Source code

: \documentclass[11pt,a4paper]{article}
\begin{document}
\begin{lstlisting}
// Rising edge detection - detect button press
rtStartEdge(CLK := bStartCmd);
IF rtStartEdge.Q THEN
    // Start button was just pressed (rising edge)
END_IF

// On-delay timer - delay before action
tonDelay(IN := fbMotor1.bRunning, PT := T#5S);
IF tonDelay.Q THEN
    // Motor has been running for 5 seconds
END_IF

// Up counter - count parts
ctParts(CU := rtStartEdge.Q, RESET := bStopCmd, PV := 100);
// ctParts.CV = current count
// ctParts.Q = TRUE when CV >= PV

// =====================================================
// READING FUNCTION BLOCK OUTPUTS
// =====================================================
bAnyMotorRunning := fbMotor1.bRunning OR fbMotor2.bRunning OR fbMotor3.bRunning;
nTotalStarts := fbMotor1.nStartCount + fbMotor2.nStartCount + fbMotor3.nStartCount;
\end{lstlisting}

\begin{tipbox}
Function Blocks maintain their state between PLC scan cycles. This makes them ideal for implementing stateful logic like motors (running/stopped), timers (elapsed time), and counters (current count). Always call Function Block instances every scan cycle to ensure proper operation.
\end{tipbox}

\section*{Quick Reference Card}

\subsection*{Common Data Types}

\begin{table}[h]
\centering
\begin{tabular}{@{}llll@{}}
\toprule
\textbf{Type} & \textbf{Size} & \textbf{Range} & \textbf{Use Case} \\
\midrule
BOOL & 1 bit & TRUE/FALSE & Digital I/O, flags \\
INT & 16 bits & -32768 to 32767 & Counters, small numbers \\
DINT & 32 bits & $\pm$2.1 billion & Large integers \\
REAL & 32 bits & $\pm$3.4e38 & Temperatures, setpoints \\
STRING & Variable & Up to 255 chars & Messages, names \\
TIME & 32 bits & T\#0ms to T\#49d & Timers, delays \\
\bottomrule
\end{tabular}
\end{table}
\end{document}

...

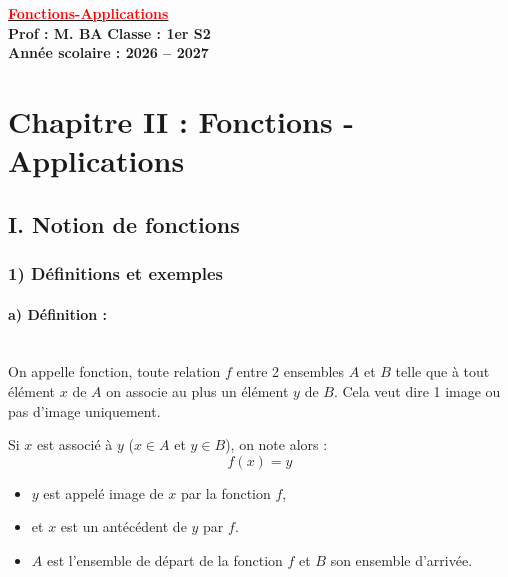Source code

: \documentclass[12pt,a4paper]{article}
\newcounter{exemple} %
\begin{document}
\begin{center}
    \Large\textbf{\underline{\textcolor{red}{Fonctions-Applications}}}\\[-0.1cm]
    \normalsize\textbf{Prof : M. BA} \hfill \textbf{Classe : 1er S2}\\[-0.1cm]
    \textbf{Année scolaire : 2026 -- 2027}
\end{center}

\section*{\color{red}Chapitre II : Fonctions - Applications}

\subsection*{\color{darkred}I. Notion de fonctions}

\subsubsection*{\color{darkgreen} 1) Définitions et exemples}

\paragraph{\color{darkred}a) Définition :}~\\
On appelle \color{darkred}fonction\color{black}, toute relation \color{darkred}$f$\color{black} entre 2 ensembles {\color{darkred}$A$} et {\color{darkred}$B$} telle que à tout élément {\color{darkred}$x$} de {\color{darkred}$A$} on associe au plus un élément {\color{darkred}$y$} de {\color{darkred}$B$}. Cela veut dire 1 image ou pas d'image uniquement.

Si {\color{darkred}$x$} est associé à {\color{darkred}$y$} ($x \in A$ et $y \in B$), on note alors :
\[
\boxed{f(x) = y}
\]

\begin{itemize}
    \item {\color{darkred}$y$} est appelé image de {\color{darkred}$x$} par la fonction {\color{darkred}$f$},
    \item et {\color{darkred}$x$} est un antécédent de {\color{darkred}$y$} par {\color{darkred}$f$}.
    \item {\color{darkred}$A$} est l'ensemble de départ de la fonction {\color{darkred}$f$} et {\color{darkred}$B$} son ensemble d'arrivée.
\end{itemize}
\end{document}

## [TASK]
Print exactly the lines above from the one with "rtStartEdge(CLK := bStartCmd);" to the one with "bAnyMotorRunning := fbMotor1.bRunning", including both.

## [WORKED SOLUTION]
rtStartEdge(CLK := bStartCmd);
IF rtStartEdge.Q THEN
    // Start button was just pressed (rising edge)
END_IF

// On-delay timer - delay before action
tonDelay(IN := fbMotor1.bRunning, PT := T#5S);
IF tonDelay.Q THEN
    // Motor has been running for 5 seconds
END_IF

// Up counter - count parts
ctParts(CU := rtStartEdge.Q, RESET := bStopCmd, PV := 100);
// ctParts.CV = current count
// ctParts.Q = TRUE when CV >= PV

// =====================================================
// READING FUNCTION BLOCK OUTPUTS
// =====================================================
bAnyMotorRunning := fbMotor1.bRunning OR fbMotor2.bRunning OR fbMotor3.bRunning;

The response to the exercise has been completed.